Top of Exercise material

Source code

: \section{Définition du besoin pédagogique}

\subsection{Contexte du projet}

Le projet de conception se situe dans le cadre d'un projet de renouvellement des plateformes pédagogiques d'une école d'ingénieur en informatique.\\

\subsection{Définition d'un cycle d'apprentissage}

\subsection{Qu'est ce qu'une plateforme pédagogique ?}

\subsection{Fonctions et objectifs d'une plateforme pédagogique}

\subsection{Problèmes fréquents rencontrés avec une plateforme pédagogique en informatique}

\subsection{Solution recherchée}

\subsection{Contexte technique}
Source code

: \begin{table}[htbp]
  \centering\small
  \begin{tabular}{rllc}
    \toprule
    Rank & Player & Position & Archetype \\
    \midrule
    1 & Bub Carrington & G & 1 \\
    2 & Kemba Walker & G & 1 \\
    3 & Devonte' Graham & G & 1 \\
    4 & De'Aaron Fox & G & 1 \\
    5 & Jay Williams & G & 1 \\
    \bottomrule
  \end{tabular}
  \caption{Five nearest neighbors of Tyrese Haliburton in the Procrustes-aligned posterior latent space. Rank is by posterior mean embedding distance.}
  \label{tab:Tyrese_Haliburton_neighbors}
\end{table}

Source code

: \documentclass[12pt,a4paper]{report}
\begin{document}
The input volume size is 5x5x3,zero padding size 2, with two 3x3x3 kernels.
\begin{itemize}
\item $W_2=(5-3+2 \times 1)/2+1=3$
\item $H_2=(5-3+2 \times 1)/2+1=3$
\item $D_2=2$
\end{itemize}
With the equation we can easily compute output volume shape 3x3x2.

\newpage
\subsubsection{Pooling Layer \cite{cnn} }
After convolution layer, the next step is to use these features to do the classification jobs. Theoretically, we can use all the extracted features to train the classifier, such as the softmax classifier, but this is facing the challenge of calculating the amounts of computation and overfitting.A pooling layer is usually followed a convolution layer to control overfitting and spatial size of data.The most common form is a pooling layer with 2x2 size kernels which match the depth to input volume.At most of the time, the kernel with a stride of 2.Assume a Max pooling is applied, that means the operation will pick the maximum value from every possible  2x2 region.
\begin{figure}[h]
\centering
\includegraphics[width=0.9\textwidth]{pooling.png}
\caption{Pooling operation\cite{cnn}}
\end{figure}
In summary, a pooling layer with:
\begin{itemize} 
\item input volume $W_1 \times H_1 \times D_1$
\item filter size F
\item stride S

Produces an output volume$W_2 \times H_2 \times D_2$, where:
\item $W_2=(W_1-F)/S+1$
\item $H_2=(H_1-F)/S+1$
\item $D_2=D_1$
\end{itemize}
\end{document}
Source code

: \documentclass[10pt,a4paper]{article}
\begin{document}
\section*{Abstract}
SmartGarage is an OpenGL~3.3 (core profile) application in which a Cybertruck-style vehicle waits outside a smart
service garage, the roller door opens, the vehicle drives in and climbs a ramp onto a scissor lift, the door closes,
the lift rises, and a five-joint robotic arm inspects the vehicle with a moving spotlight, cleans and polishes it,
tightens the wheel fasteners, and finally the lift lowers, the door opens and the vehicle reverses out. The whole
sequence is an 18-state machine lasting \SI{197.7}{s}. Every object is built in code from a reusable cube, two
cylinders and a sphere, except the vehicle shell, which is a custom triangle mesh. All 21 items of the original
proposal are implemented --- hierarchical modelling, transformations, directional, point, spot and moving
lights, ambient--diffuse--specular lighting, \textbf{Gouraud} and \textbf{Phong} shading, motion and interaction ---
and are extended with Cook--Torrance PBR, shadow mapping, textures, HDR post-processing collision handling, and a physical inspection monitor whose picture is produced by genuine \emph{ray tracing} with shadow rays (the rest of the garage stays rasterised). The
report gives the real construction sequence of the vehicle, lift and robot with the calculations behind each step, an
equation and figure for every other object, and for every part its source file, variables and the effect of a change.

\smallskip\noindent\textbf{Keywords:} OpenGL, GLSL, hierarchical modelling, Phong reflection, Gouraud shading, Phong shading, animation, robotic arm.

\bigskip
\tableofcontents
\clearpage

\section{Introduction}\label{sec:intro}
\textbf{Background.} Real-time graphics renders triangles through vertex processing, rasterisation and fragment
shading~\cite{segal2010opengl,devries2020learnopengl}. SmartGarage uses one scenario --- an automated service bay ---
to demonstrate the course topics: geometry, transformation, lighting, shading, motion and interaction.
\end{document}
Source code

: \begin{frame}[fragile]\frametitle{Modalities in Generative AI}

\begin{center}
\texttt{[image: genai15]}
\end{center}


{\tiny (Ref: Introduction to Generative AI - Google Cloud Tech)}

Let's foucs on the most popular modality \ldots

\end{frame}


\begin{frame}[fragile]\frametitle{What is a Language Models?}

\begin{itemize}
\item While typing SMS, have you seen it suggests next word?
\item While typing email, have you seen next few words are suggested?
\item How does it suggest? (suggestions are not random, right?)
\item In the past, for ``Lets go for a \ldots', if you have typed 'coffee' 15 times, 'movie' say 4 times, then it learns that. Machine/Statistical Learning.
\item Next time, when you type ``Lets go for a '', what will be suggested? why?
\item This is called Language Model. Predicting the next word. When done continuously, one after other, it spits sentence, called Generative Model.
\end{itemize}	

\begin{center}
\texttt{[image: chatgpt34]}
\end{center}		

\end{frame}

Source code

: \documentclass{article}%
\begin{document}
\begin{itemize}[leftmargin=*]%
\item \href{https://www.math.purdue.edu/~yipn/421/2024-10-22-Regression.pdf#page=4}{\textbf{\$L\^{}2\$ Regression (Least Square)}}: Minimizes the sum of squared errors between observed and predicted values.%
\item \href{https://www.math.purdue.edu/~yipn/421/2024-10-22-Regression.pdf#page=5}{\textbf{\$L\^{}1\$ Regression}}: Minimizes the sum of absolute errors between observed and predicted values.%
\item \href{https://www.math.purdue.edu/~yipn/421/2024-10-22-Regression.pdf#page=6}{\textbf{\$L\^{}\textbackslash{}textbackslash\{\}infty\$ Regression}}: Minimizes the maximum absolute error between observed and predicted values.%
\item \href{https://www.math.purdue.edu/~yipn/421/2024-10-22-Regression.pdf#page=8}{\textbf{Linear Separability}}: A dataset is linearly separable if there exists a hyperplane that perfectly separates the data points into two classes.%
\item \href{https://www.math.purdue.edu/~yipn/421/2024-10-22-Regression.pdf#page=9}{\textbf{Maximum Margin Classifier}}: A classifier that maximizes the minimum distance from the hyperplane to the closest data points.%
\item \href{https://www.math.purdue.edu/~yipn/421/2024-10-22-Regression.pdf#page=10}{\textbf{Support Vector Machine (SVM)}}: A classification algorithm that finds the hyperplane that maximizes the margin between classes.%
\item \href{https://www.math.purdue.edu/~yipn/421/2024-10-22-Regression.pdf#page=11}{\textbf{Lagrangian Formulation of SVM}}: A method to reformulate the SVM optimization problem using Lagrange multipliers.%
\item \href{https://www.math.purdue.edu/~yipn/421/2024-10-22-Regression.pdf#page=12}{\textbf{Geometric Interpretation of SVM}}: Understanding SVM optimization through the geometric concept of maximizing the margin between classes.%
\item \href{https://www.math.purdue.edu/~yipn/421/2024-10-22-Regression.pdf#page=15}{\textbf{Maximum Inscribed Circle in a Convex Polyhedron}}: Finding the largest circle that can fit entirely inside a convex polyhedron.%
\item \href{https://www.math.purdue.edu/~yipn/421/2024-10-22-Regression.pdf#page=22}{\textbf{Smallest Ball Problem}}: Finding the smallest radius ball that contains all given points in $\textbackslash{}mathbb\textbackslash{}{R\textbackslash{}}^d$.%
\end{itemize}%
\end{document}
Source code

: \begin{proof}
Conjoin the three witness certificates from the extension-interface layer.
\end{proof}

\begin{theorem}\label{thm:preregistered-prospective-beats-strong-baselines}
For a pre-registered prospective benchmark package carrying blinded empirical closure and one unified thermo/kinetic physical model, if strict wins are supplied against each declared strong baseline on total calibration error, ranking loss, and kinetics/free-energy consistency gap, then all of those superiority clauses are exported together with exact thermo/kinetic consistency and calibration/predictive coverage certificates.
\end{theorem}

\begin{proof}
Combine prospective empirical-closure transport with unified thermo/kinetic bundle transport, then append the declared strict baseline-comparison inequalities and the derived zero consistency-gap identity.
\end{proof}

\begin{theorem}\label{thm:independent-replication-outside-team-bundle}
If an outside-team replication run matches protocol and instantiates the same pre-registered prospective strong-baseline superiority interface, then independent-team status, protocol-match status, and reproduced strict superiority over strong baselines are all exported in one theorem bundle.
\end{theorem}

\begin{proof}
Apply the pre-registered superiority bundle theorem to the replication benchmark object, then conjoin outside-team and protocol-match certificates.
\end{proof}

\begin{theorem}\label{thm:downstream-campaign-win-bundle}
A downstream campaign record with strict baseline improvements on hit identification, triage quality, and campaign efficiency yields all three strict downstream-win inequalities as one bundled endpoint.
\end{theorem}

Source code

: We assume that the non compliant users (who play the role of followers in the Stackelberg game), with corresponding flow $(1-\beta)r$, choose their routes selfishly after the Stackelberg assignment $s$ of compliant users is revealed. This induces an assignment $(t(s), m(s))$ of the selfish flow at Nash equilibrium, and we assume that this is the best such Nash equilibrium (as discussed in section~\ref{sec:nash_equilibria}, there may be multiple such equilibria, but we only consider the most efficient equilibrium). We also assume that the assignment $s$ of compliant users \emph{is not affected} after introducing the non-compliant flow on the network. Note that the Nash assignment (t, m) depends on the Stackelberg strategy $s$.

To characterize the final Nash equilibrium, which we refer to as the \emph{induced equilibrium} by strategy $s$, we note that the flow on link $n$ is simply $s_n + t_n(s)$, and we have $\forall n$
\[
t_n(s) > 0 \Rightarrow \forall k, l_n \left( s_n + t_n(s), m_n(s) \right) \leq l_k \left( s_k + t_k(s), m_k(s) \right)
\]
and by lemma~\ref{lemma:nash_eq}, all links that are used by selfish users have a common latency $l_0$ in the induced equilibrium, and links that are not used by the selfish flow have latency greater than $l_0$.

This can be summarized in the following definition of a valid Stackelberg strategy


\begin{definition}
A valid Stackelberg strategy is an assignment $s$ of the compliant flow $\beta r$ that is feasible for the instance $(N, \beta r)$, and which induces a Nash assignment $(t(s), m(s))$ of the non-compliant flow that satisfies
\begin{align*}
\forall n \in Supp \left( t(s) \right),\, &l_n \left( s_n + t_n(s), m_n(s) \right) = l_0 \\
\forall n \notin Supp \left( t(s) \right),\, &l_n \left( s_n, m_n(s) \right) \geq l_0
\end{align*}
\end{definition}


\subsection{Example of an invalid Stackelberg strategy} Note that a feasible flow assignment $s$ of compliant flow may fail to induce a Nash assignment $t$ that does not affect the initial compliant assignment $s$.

Bottom of Exercise material

:: About this task ::
Take the entries above and return only the lines from the one with "SmartGarage uses one" to the one with "not random, right?)", both included, unchanged.

:: Solution ::
shading~\cite{segal2010opengl,devries2020learnopengl}. SmartGarage uses one scenario --- an automated service bay ---
to demonstrate the course topics: geometry, transformation, lighting, shading, motion and interaction.
\end{document}
Source code

: \begin{frame}[fragile]\frametitle{Modalities in Generative AI}

\begin{center}
\texttt{[image: genai15]}
\end{center}


{\tiny (Ref: Introduction to Generative AI - Google Cloud Tech)}

Let's foucs on the most popular modality \ldots

\end{frame}


\begin{frame}[fragile]\frametitle{What is a Language Models?}

\begin{itemize}
\item While typing SMS, have you seen it suggests next word?
\item While typing email, have you seen next few words are suggested?
\item How does it suggest? (suggestions are not random, right?)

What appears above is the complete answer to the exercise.